The thing which makes multi-threading hard is that you may write a multi-threaded program which works correctly almost all the time but it may still be wrong. It may have some race condition which happens very rarely. The problem is that it might happen in production and cause an outage and you will be clueless about the issue since you have never seen it before. The only way to write correct multi-threaded code is to be aware of the issues which can arise in them theoretically and try to avoid them. If it sounds hard, that is because it is.

In this post I am going to describe two issues which are very basic but I am sure many of you who are new to multi-threading might not know about them. At least I didn't. These are just scratching the surface. Hopefully as I discover new things I will write other blogs explaining them. But till then, lets begin with these...

The Visibility Issue


Consider the code snippet below:

public class Visibility {

static boolean stop = false;

static class MyJob implements Runnable {
@Override
public void run() {
System.out.println(Thread.currentThread().getName() + " starting..");
while (!stop);
System.out.println(Thread.currentThread().getName() + " stopping..");
}
}

public static void main(String[] args) throws Throwable {
MyJob mj = new MyJob();
new Thread(mj).start();
System.out.println("My Job launched");
Thread.sleep(1000);
stop = true;
System.out.println("stop set to true, main exiting");
}
}

Lets try to reason what the code should do ideally. So in the main method we first create an instance of the runnable MyJob and then start a new thread passing in that runnable. Next we print "My Job launched" on the main thread and sleep for a second. Then we set a static variable stop to true from main. Finally we print out that stop has been set to true and we are exiting main.
In the run method of the MyJob class, there is an infinite while loop checking the value of stop. As soon as stop is set to true, the method should exit printing the stopping line.

Now don't know about you guys but the first time I saw this program, my expectation was a bunch of launching lines to be printed and then after a second or two, the program should exit printing the stopping line. I was surprised when I actually ran the code. It prints the following:

My Job launched
Thread-0 starting..
stop set to true, main exiting

and then just hangs. It does not terminate. 

This is kind of unexpected. When I tried finding the reason for this behavior here is what I found.
The boolean variable stop is being set by the main thread. The change made by the main thread is not visible to Thread-0 (the thread running MyJob) instantly. The reason for this is caching.
In the while loop which is present in the runnable, we are reading the value of the stop variable. Now the compiler ensures that we don't have to go to the main memory each time to read that value. The variable is read from the cache. And both threads will have different copies of the variable in their cache. If we change the value of the variable in another thread, the current thread will not see the updated value unless we do something different.
The simplest solution to this problem is to just add one keyword to the stop variable. Make it volatile.
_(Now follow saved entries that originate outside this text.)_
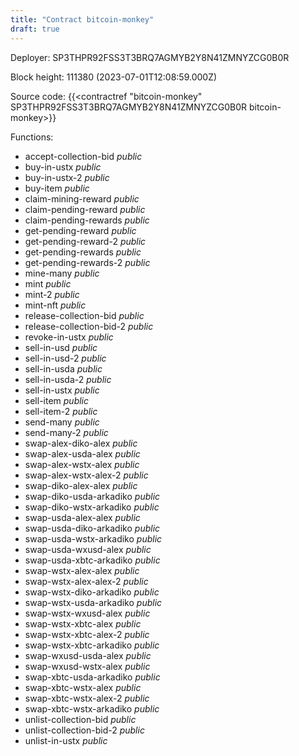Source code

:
 ```yaml
---
title: "Contract bitcoin-monkey"
draft: true
---
```

Deployer: SP3THPR92FSS3T3BRQ7AGMYB2Y8N41ZMNYZCG0B0R


 



Block height: 111380 (2023-07-01T12:08:59.000Z)

Source code: {{<contractref "bitcoin-monkey" SP3THPR92FSS3T3BRQ7AGMYB2Y8N41ZMNYZCG0B0R bitcoin-monkey>}}

Functions:

* accept-collection-bid _public_
* buy-in-ustx _public_
* buy-in-ustx-2 _public_
* buy-item _public_
* claim-mining-reward _public_
* claim-pending-reward _public_
* claim-pending-rewards _public_
* get-pending-reward _public_
* get-pending-reward-2 _public_
* get-pending-rewards _public_
* get-pending-rewards-2 _public_
* mine-many _public_
* mint _public_
* mint-2 _public_
* mint-nft _public_
* release-collection-bid _public_
* release-collection-bid-2 _public_
* revoke-in-ustx _public_
* sell-in-usd _public_
* sell-in-usd-2 _public_
* sell-in-usda _public_
* sell-in-usda-2 _public_
* sell-in-ustx _public_
* sell-item _public_
* sell-item-2 _public_
* send-many _public_
* send-many-2 _public_
* swap-alex-diko-alex _public_
* swap-alex-usda-alex _public_
* swap-alex-wstx-alex _public_
* swap-alex-wstx-alex-2 _public_
* swap-diko-alex-alex _public_
* swap-diko-usda-arkadiko _public_
* swap-diko-wstx-arkadiko _public_
* swap-usda-alex-alex _public_
* swap-usda-diko-arkadiko _public_
* swap-usda-wstx-arkadiko _public_
* swap-usda-wxusd-alex _public_
* swap-usda-xbtc-arkadiko _public_
* swap-wstx-alex-alex _public_
* swap-wstx-alex-alex-2 _public_
* swap-wstx-diko-arkadiko _public_
* swap-wstx-usda-arkadiko _public_
* swap-wstx-wxusd-alex _public_
* swap-wstx-xbtc-alex _public_
* swap-wstx-xbtc-alex-2 _public_
* swap-wstx-xbtc-arkadiko _public_
* swap-wxusd-usda-alex _public_
* swap-wxusd-wstx-alex _public_
* swap-xbtc-usda-arkadiko _public_
* swap-xbtc-wstx-alex _public_
* swap-xbtc-wstx-alex-2 _public_
* swap-xbtc-wstx-arkadiko _public_
* unlist-collection-bid _public_
* unlist-collection-bid-2 _public_
* unlist-in-ustx _public_

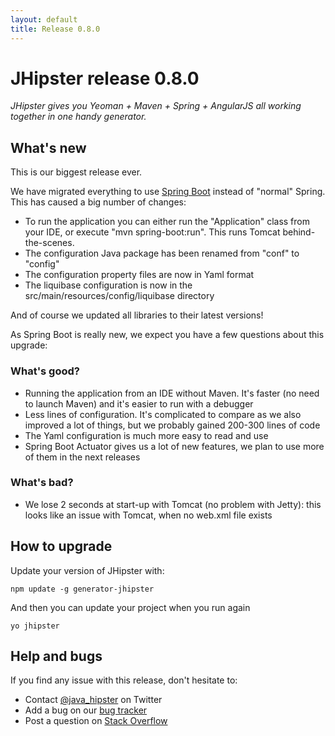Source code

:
 ```yaml
---
layout: default
title: Release 0.8.0
---
```


JHipster release 0.8.0
==================

*JHipster gives you Yeoman + Maven + Spring + AngularJS all working together in one handy generator.*

What's new
----------

This is our biggest release ever.

We have migrated everything to use [Spring Boot](http://projects.spring.io/spring-boot/) instead of "normal" Spring. This has caused a big number of changes:

- To run the application you can either run the "Application" class from your IDE, or execute "mvn spring-boot:run". This runs Tomcat behind-the-scenes.
- The configuration Java package has been renamed from "conf" to "config"
- The configuration property files are now in Yaml format
- The liquibase configuration is now in the src/main/resources/config/liquibase directory

And of course we updated all libraries to their latest versions!

As Spring Boot is really new, we expect you have a few questions about this upgrade:

### What's good?

- Running the application from an IDE without Maven. It's faster (no need to launch Maven) and it's easier to run with a debugger
- Less lines of configuration. It's complicated to compare as we also improved a lot of things, but we probably gained 200-300 lines of code
- The Yaml configuration is much more easy to read and use
- Spring Boot Actuator gives us a lot of new features, we plan to use more of them in the next releases

### What's bad?

- We lose 2 seconds at start-up with Tomcat (no problem with Jetty): this looks like an issue with Tomcat, when no web.xml file exists


<!--googleoff: index-->
How to upgrade
------------

Update your version of JHipster with:

```
npm update -g generator-jhipster
```

And then you can update your project when you run again

```
yo jhipster
```

Help and bugs
--------------

If you find any issue with this release, don't hesitate to:

- Contact [@java_hipster](https://twitter.com/java_hipster) on Twitter
- Add a bug on our [bug tracker](https://github.com/jhipster/generator-jhipster/issues?state=open)
- Post a question on [Stack Overflow](http://stackoverflow.com/tags/jhipster/info)
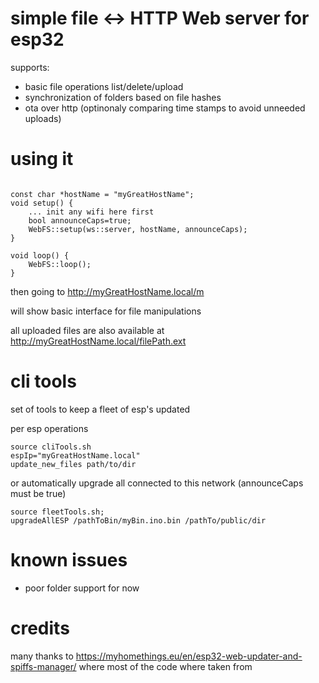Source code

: # simple file <-> HTTP Web server for esp32

supports:
* basic file operations list/delete/upload
* synchronization of folders based on file hashes
* ota over http (optinonaly comparing time stamps to avoid unneeded uploads)



# using it

```#include "WebFS/WebFS.h"

const char *hostName = "myGreatHostName";
void setup() {
    ... init any wifi here first
    bool announceCaps=true;
    WebFS::setup(ws::server, hostName, announceCaps);
}

void loop() {
    WebFS::loop();
}
```


then going to http://myGreatHostName.local/m

will show basic interface for file manipulations

all uploaded files are also available at http://myGreatHostName.local/filePath.ext



# cli tools
set of tools to keep a fleet of esp's updated

per esp operations
```
source cliTools.sh 
espIp="myGreatHostName.local"
update_new_files path/to/dir
```

or automatically upgrade all connected to this network (announceCaps must be true)
```
source fleetTools.sh; 
upgradeAllESP /pathToBin/myBin.ino.bin /pathTo/public/dir
```


# known issues

* poor folder support for now


# credits

many thanks to https://myhomethings.eu/en/esp32-web-updater-and-spiffs-manager/
where most of the code where taken from
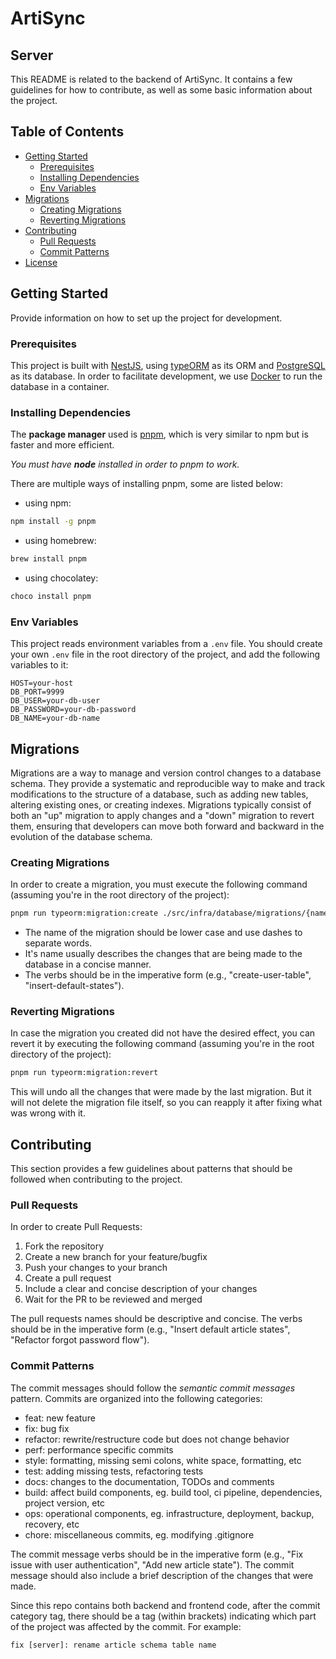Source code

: # ArtiSync

## Server

This README is related to the backend of ArtiSync. It contains a few guidelines 
for how to contribute, as well as some basic information about the project.

## Table of Contents

- [Getting Started](#getting-started)
  - [Prerequisites](#prerequisites)
  - [Installing Dependencies](#installing-dependencies)
  - [Env Variables](#env-variables)
- [Migrations](#migrations)
  - [Creating Migrations](#creating-migrations)
  - [Reverting Migrations](#reverting-migrations)
- [Contributing](#contributing)
  - [Pull Requests](#pull-requests)
  - [Commit Patterns](#commit-patterns)
- [License](#license)

## Getting Started

Provide information on how to set up the project for development.

### Prerequisites

This project is built with [NestJS](https://nestjs.com/), using [typeORM](https://typeorm.io/) 
as its ORM and [PostgreSQL](https://www.postgresql.org/) as its database. In order
to facilitate development, we use [Docker](https://www.docker.com/) to run the 
database in a container.

### Installing Dependencies

The **package manager** used is [pnpm](https://pnpm.io/), which is very similar
to npm but is faster and more efficient.

_You must have **node** installed in order to pnpm to work._

There are multiple ways of installing pnpm, some are listed below:
- using npm:
```bash
npm install -g pnpm
```

- using homebrew:
```bash
brew install pnpm
```

- using chocolatey:
```bash
choco install pnpm
```

### Env Variables
This project reads environment variables from a `.env` file. You should create
your own `.env` file in the root directory of the project, and add the following
variables to it:

```
HOST=your-host
DB_PORT=9999
DB_USER=your-db-user
DB_PASSWORD=your-db-password
DB_NAME=your-db-name
```

## Migrations

Migrations are a way to manage and version control changes to a database schema.
They provide a systematic and reproducible way to make and track modifications to 
the structure of a database, such as adding new tables, altering existing ones, 
or creating indexes. 
Migrations typically consist of both an "up" migration to apply changes and a "down" 
migration to revert them, ensuring that developers can move both forward and backward 
in the evolution of the database schema.

### Creating Migrations

In order to create a migration, you must execute the following command (assuming
you're in the root directory of the project):

```bash
pnpm run typeorm:migration:create ./src/infra/database/migrations/{name-of-migration}
```

- The name of the migration should be lower case and use dashes to separate words.
- It's name usually describes the changes that are being made to the database in a concise
manner. 
- The verbs should be in the imperative form (e.g., "create-user-table",
"insert-default-states").

### Reverting Migrations

In case the migration you created did not have the desired effect, you can revert
it by executing the following command (assuming you're in the root directory of
the project):

```bash
pnpm run typeorm:migration:revert
```

This will undo all the changes that were made by the last migration. But it will
not delete the migration file itself, so you can reapply it after fixing what was
wrong with it.

## Contributing

This section provides a few guidelines about patterns that should be followed when
contributing to the project.

### Pull Requests

In order to create Pull Requests:

1. Fork the repository
2. Create a new branch for your feature/bugfix
3. Push your changes to your branch
4. Create a pull request
5. Include a clear and concise description of your changes
6. Wait for the PR to be reviewed and merged

The pull requests names should be descriptive and concise. The verbs should be in
the imperative form (e.g., "Insert default article states", "Refactor forgot
password flow").

### Commit Patterns

The commit messages should follow the _semantic commit messages_ pattern. Commits
are organized into the following categories:

* feat: new feature
* fix: bug fix
* refactor: rewrite/restructure code but does not change behavior
* perf: performance specific commits
* style: formatting, missing semi colons, white space, formatting, etc
* test: adding missing tests, refactoring tests
* docs: changes to the documentation, TODOs and comments
* build: affect build components, eg. build tool, ci pipeline, dependencies, project version, etc
* ops: operational components, eg. infrastructure, deployment, backup, recovery, etc
* chore: miscellaneous commits, eg. modifying .gitignore

The commit message verbs should be in the imperative form (e.g., "Fix issue with
user authentication", "Add new article state"). The commit message should also
include a brief description of the changes that were made.

Since this repo contains both backend and frontend code, after the commit category
tag, there should be a tag (within brackets) indicating which part of the project was affected by
the commit. For example:

```
fix [server]: rename article schema table name
```

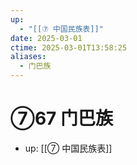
 ```yaml
---
up:
  - "[[⑦ 中国民族表]]"
date: 2025-03-01
ctime: 2025-03-01T13:58:25
aliases:
  - 门巴族
---
```


# ⑦67 门巴族

- up: [[⑦ 中国民族表]]
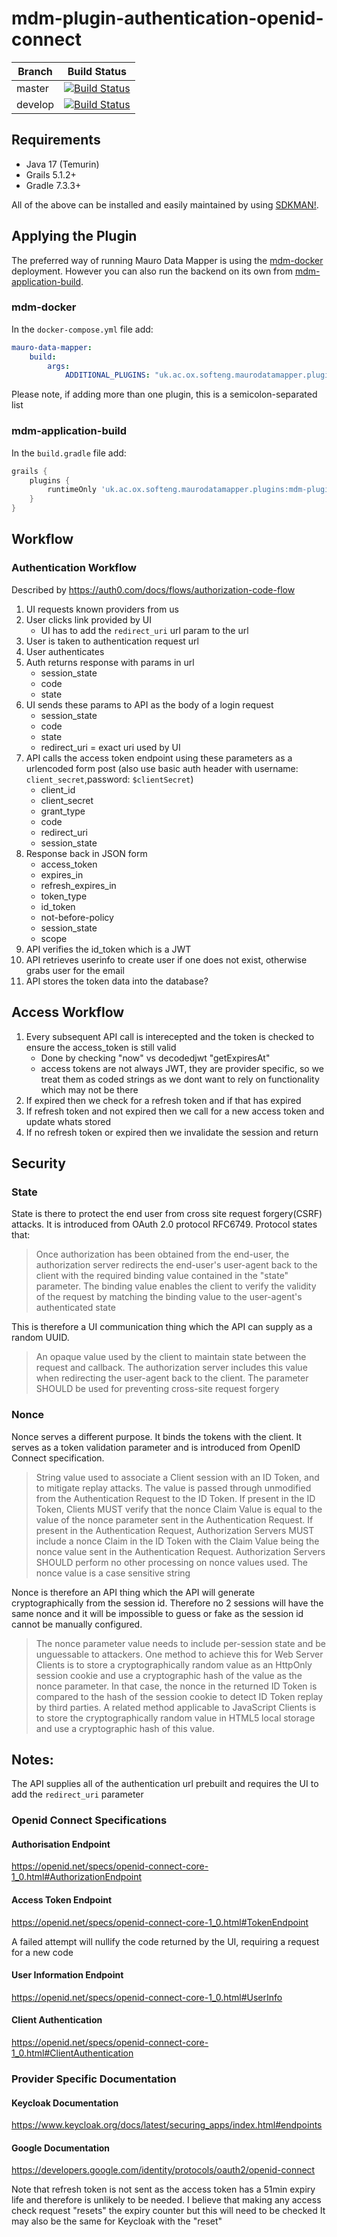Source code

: # mdm-plugin-authentication-openid-connect

| Branch | Build Status |
| ------ | ------------ |
| master | [![Build Status](https://jenkins.cs.ox.ac.uk/buildStatus/icon?job=Mauro+Data+Mapper+Plugins%2Fmdm-plugin-authentication-openid-connect%2Fmaster)](https://jenkins.cs.ox.ac.uk/blue/organizations/jenkins/Mauro%20Data%20Mapper%20Plugins%2Fmdm-plugin-authentication-openid-connect/branches) |
| develop | [![Build Status](https://jenkins.cs.ox.ac.uk/buildStatus/icon?job=Mauro+Data+Mapper+Plugins%2Fmdm-plugin-authentication-openid-connect%2Fdevelop)](https://jenkins.cs.ox.ac.uk/blue/organizations/jenkins/Mauro%20Data%20Mapper%20Plugins%2Fmdm-plugin-authentication-openid-connect/branches) |

## Requirements

* Java 17 (Temurin)
* Grails 5.1.2+
* Gradle 7.3.3+

All of the above can be installed and easily maintained by using [SDKMAN!](https://sdkman.io/install).

## Applying the Plugin

The preferred way of running Mauro Data Mapper is using the [mdm-docker](https://github.com/MauroDataMapper/mdm-docker) deployment. However you can
also run the backend on its own from [mdm-application-build](https://github.com/MauroDataMapper/mdm-application-build).

### mdm-docker

In the `docker-compose.yml` file add:

```yml
mauro-data-mapper:
    build:
        args:
            ADDITIONAL_PLUGINS: "uk.ac.ox.softeng.maurodatamapper.plugins:mdm-plugin-authentication-openid-connect:2.0.0"
```

Please note, if adding more than one plugin, this is a semicolon-separated list

### mdm-application-build

In the `build.gradle` file add:

```groovy
grails {
    plugins {
        runtimeOnly 'uk.ac.ox.softeng.maurodatamapper.plugins:mdm-plugin-authentication-openid-connect:2.0.0'
    }
}
```

## Workflow

### Authentication Workflow
Described by https://auth0.com/docs/flows/authorization-code-flow

1. UI requests known providers from us
2. User clicks link provided by UI
   * UI has to add the `redirect_uri` url param to the url
3. User is taken to authentication request url
4. User authenticates
5. Auth returns response with params in url
    * session_state 
    * code 
    * state 
6. UI sends these params to API as the body of a login request
    * session_state
    * code
    * state
    * redirect_uri = exact uri used by UI
7. API calls the access token endpoint using these parameters as a urlencoded form post 
   (also use basic auth header with username: `client_secret`,password: `$clientSecret`)
    * client_id
    * client_secret
    * grant_type
    * code
    * redirect_uri
    * session_state
8. Response back in JSON form
    * access_token
    * expires_in
    * refresh_expires_in
    * token_type
    * id_token
    * not-before-policy
    * session_state
    * scope
9. API verifies the id_token which is a JWT
10. API retrieves userinfo to create user if one does not exist, otherwise grabs user for the email
11. API stores the token data into the database?
    

## Access Workflow

1. Every subsequent API call is interecepted and the token is checked to ensure the access_token is still valid
   * Done by checking "now" vs decodedjwt "getExpiresAt"
   * access tokens are not always JWT, they are provider specific, so we treat them as coded strings as we dont want to rely on functionality which may not be there  
2. If expired then we check for a refresh token and if that has expired
3. If refresh token and not expired then we call for a new access token and update whats stored
4. If no refresh token or expired then we invalidate the session and return


## Security 

### State

State is there to protect the end user from cross site request forgery(CSRF) attacks. It is introduced from OAuth 2.0 protocol RFC6749. Protocol states that:


> Once authorization has been obtained from the end-user, the authorization server redirects the end-user's user-agent back to the client with the required 
> binding value contained in the "state" parameter. The binding value enables the client to verify the validity of the request by matching the binding value 
> to the user-agent's authenticated state

This is therefore a UI communication thing which the API can supply as a random UUID.

> An opaque value used by the client to maintain state between the request and callback. The authorization server includes this value when redirecting the user-agent 
> back to the client. The parameter SHOULD be used for preventing cross-site request forgery

### Nonce

Nonce serves a different purpose. It binds the tokens with the client. It serves as a token validation parameter and is introduced from OpenID Connect specification.

> String value used to associate a Client session with an ID Token, and to mitigate replay attacks. The value is passed through unmodified from the 
> Authentication Request to the ID Token. If present in the ID Token, Clients MUST verify that the nonce Claim Value is equal to the value of the nonce 
> parameter sent in the Authentication Request. If present in the Authentication Request, Authorization Servers MUST include a nonce Claim in the ID 
> Token with the Claim Value being the nonce value sent in the Authentication Request. Authorization Servers SHOULD perform no other processing on nonce 
> values used. The nonce value is a case sensitive string

Nonce is therefore an API thing which the API will generate cryptographically from the session id. Therefore no 2 sessions will have the same nonce
and it will be impossible to guess or fake as the session id cannot be manually configured.

> The nonce parameter value needs to include per-session state and be unguessable to attackers. One method to achieve this for Web Server Clients is to 
> store a cryptographically random value as an HttpOnly session cookie and use a cryptographic hash of the value as the nonce parameter. In that case, 
> the nonce in the returned ID Token is compared to the hash of the session cookie to detect ID Token replay by third parties. A related method 
> applicable to JavaScript Clients is to store the cryptographically random value in HTML5 local storage and use a cryptographic hash of this value.

## Notes:

The API supplies all of the authentication url prebuilt and requires the UI to add the `redirect_uri` parameter

### Openid Connect Specifications

#### Authorisation Endpoint

https://openid.net/specs/openid-connect-core-1_0.html#AuthorizationEndpoint

#### Access Token Endpoint

https://openid.net/specs/openid-connect-core-1_0.html#TokenEndpoint

A failed attempt will nullify the code returned by the UI, requiring a request for a new code

#### User Information Endpoint

https://openid.net/specs/openid-connect-core-1_0.html#UserInfo

#### Client Authentication

https://openid.net/specs/openid-connect-core-1_0.html#ClientAuthentication

### Provider Specific Documentation

#### Keycloak Documentation

https://www.keycloak.org/docs/latest/securing_apps/index.html#endpoints

#### Google Documentation

https://developers.google.com/identity/protocols/oauth2/openid-connect

Note that refresh token is not sent as the access token has a 51min expiry life and therefore is unlikely to be needed.
I believe that making any access check request "resets" the expiry counter but this will need to be checked
It may also be the same for Keycloak with the "reset"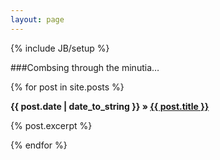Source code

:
 ```yaml
---
layout: page
---
```

{% include JB/setup %}

###Combsing through the minutia…

<p class="posts">
  {% for post in site.posts %}
    <p><b>{{ post.date | date_to_string }} &raquo; <a href="{{ BASE_PATH }}{{ post.url }}">{{ post.title }}</a></b></p>
    <p>{% post.excerpt %}</p>
  {% endfor %}
</p>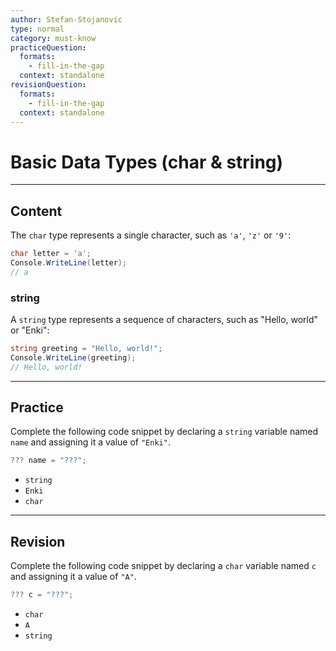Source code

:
 ```yaml
---
author: Stefan-Stojanovic
type: normal
category: must-know
practiceQuestion:
  formats:
    - fill-in-the-gap
  context: standalone
revisionQuestion:
  formats:
    - fill-in-the-gap
  context: standalone
---
```


# Basic Data Types (char & string)

---

## Content

The `char` type represents a single character, such as `'a'`, `'z'` or `'9'`:

```csharp
char letter = 'a';
Console.WriteLine(letter);
// a
```

### string


A `string` type represents a sequence of characters, such as "Hello, world" or "Enki":

```csharp
string greeting = "Hello, world!";
Console.WriteLine(greeting);
// Hello, world!
```

---
## Practice

Complete the following code snippet by declaring a `string` variable named `name` and assigning it a value of `"Enki"`.

```csharp
??? name = "???";
```

- `string`
- `Enki`
- `char`

---
## Revision

Complete the following code snippet by declaring a `char` variable named `c` and assigning it a value of `"A"`.

```csharp
??? c = "???";
```

- `char`
- `A`
- `string`
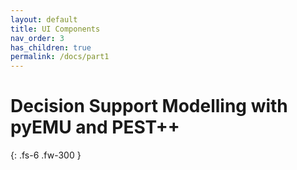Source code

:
 ```yaml
---
layout: default
title: UI Components
nav_order: 3
has_children: true
permalink: /docs/part1
---
```


# Decision Support Modelling with pyEMU and PEST++

{: .fs-6 .fw-300 }

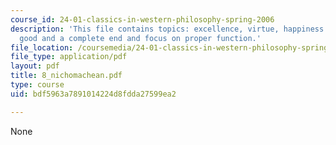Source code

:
 ```yaml
---
course_id: 24-01-classics-in-western-philosophy-spring-2006
description: 'This file contains topics: excellence, virtue, happiness as a self sufficient
  good and a complete end and focus on proper function.'
file_location: /coursemedia/24-01-classics-in-western-philosophy-spring-2006/bdf5963a7891014224d8fdda27599ea2_8_nichomachean.pdf
file_type: application/pdf
layout: pdf
title: 8_nichomachean.pdf
type: course
uid: bdf5963a7891014224d8fdda27599ea2

---
```

None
The Java volatile keyword is intended to address variable visibility problems. By declaring the stop variable volatile all writes to the stop variable will be written back to main memory immediately. Also, all reads of the stop variable will be read directly from main memory. So changing the first line to: static volatile boolean stop = false; will fix the issue.
There are other ways to fix this as well like using synchronized getters/setters for this variable. But the reasoning of why it works probably needs another post. Volatile keyword is probably the simplest way of solving this.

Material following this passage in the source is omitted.